Rogan and Segura describe kratom as a pre-workout that boosts focus and confidence at low doses, and a disorienting high at large ones. Segura recounts overdosing on GHB plus alcohol in college and ending up in a coma, underlining how thin the line is between experimentation and catastrophe.
Trans inclusion in sports is colliding with basic ideas of fairness and biology.
They argue that allowing trans women who’ve gone through male puberty to compete in women’s divisions (e.g., Lia Thomas, a 240-pound rugby player) is fundamentally unfair and dangerous. They support policies like swimming’s rule that only those who transition before puberty can compete in women’s elite events.
Mistrust of institutions is fed by pharma’s track record and politicized COVID policy.
Rogan cites massive fines for companies like Pfizer and Merck, Vioxx’s deadly history, and Fauci’s controversial AZT advocacy to argue that profit often outweighs public safety. They criticize ongoing travel/vaccine rules (e.g., Canada), Paxlovid rebounds, and note how pharmaceutical ad money dominates U.S. media.
China leverages tech like TikTok very differently at home and abroad.
They note that Chinese TikTok limits kids’ use and promotes educational content, while the U.S. version emphasizes frivolity and trend-chasing, which they interpret as a strategic dumbing-down of Americans. An FCC push to remove TikTok from app stores over data harvesting underscores national security concerns.
Podcasting filled a huge, under-served demand for long-form, unfiltered conversation.
Rogan recalls starting his show in a tiny office with no idea it would become the #1 podcast among millions, but he felt compelled to keep doing long, frequent episodes. They credit podcasts with giving workers (drivers, warehouse staff, etc.) accessible deep dives with scientists, comics, and thinkers that legacy media never offered.
WORDS WORTH SAVING
5 quotesIt feels like going back to school—the deadlines, the notes, the blood all over the pages.
— Tom Segura (on writing his book)
Sometimes your friend has to see it.
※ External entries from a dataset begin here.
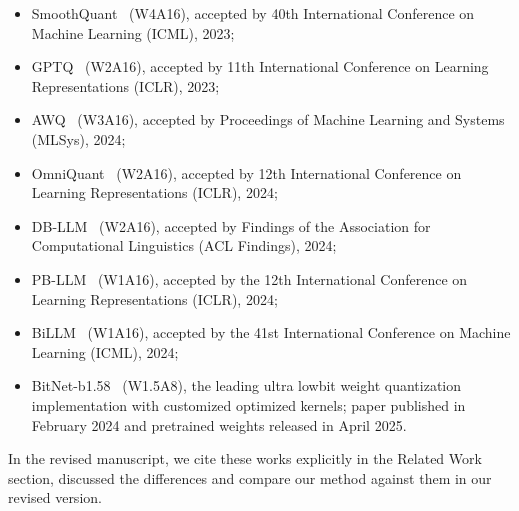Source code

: \begin{revmeta}[]
\begin{itemize}
\begin{itemize}
        \item SmoothQuant~\cite{xiao2023smoothquant} (W4A16), accepted by 40th International Conference on Machine Learning (ICML), 2023; 
        \item GPTQ~\cite{gptq} (W2A16), accepted by 11th International Conference on Learning Representations (ICLR), 2023; %
        \item AWQ~\cite{lin2024awq} (W3A16), accepted by Proceedings of Machine Learning and Systems (MLSys), 2024; 
        \item OmniQuant~\cite{shao2023omniquant} (W2A16),  accepted by  12th International Conference on Learning Representations (ICLR), 2024; 
        \item DB-LLM~\cite{chen2024dbllm} (W2A16), accepted by Findings of the Association for Computational Linguistics (ACL Findings), 2024; 
        \item PB-LLM~\cite{shang2023pbllm} (W1A16), accepted by the 12th International Conference on Learning Representations (ICLR), 2024; 
        \item BiLLM~\cite{huang2024billm} (W1A16), accepted by the 41st International Conference on Machine Learning (ICML), 2024; 
        \item BitNet-b1.58~\cite{wang2023bitnet} (W1.5A8), the leading ultra lowbit weight quantization implementation with customized optimized kernels; paper published in February 2024 and pretrained weights released in April 2025. %
    \end{itemize}
\end{itemize}

In the revised manuscript, we cite these works explicitly in the Related Work section, discussed the differences and compare our method against them in our revised version. 


\end{revmeta}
Bert didn’t want to tell The Machine story on stage—I had to convince him.
— Joe Rogan
If you sign up to be a model, it is open season. You’re saying, ‘Look at my looks.’ People get to have opinions.
— Tom Segura
We’re gonna look back on this time, if there is history, sorting through rubble going, ‘What were they doing?’
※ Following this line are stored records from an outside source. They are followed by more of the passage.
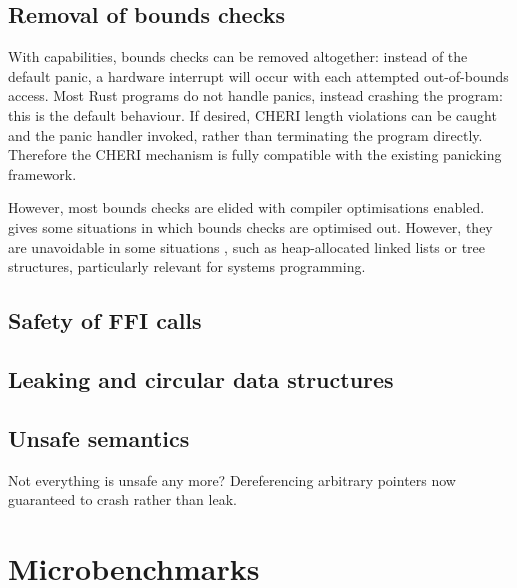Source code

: \documentclass[dissertation.tex]{subfiles}
\begin{document}
\subsection{Removal of bounds checks}
\label{sec:eval-rust-bounds}

With capabilities, bounds checks can be removed altogether: instead of
the default panic, a hardware interrupt will occur with each attempted
out-of-bounds access.
Most Rust programs do not handle panics, instead crashing the program:
this is the default behaviour.
If desired, CHERI length violations can be caught and the panic handler
invoked, rather than terminating the program directly.
Therefore the CHERI mechanism is fully compatible with the existing
panicking framework.

However, most bounds checks are elided with compiler optimisations
enabled.
 gives some situations in which bounds checks are
optimised out.
However, they are unavoidable in some situations , such as
heap-allocated linked lists or tree structures, particularly relevant
for systems programming.



\subsection{Safety of FFI calls}


\subsection{Leaking and circular data structures}


\subsection{Unsafe semantics}
Not everything is unsafe any more? Dereferencing arbitrary pointers now
guaranteed to crash rather than leak.


\section{Microbenchmarks}
\label{sec:eval-micro}

\end{document}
— Joe Rogan (on current gender/ideology conflicts)
You’re number one of four million podcasts. That’s really crazy.
— Tom Segura (to Joe Rogan)
QUESTIONS ANSWERED IN THIS EPISODE
5 questionsHow much do you think comics should tailor their material and personas to what their fan base demands versus what’s healthiest for them as people?
Joe Rogan and Tom Segura spend a long, loose conversation bouncing between stand-up comedy craft, Segura’s brutal touring schedule, and the experience of writing his first bestselling book. They trade wild road stories (including out-of-control fans and bodily-fluid disasters), compare major injuries and rehab strategies, and talk about substances from kratom to Adderall and GHB. The discussion frequently widens into commentary on podcasting’s rise, fame and self-destruction (especially around Bert Kreischer), gender and trans athletes in sports, Big Pharma and COVID policy, China and TikTok, and how social media may be dumbing Americans down. Underneath the chaos, it’s largely about how comics work, survive, and stay sharp in a strange, politically charged, and highly medicated culture.
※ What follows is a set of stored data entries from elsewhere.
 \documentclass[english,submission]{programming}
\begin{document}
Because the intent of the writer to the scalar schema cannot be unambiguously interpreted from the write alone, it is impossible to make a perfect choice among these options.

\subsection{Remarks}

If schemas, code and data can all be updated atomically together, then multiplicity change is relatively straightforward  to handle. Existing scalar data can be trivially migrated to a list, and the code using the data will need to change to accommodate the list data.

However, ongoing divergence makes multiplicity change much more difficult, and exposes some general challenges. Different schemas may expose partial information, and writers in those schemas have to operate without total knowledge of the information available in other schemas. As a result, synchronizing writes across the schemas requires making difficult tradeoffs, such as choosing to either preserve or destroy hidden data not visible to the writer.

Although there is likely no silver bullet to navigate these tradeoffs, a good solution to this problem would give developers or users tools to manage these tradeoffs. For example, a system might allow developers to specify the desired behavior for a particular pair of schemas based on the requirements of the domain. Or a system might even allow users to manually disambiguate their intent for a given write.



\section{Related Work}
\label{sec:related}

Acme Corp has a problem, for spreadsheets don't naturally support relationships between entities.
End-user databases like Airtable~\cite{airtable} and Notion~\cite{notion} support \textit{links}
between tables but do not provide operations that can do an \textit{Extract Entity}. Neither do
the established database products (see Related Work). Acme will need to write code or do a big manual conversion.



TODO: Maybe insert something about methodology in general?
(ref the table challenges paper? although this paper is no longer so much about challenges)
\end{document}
Where should the line be drawn on trans participation in sports to balance inclusion with physical safety and competitive fairness?
Given what was said about Big Pharma and COVID policy, what standards of transparency and liability would you want to see for future public health responses?
Is TikTok simply another entertainment app, or do you buy the argument that it’s a deliberate tool for foreign influence and cognitive decline in the U.S.?
For someone starting now, is podcasting still a viable path, and what would they have to do differently from early adopters like Rogan and Segura to break through the noise?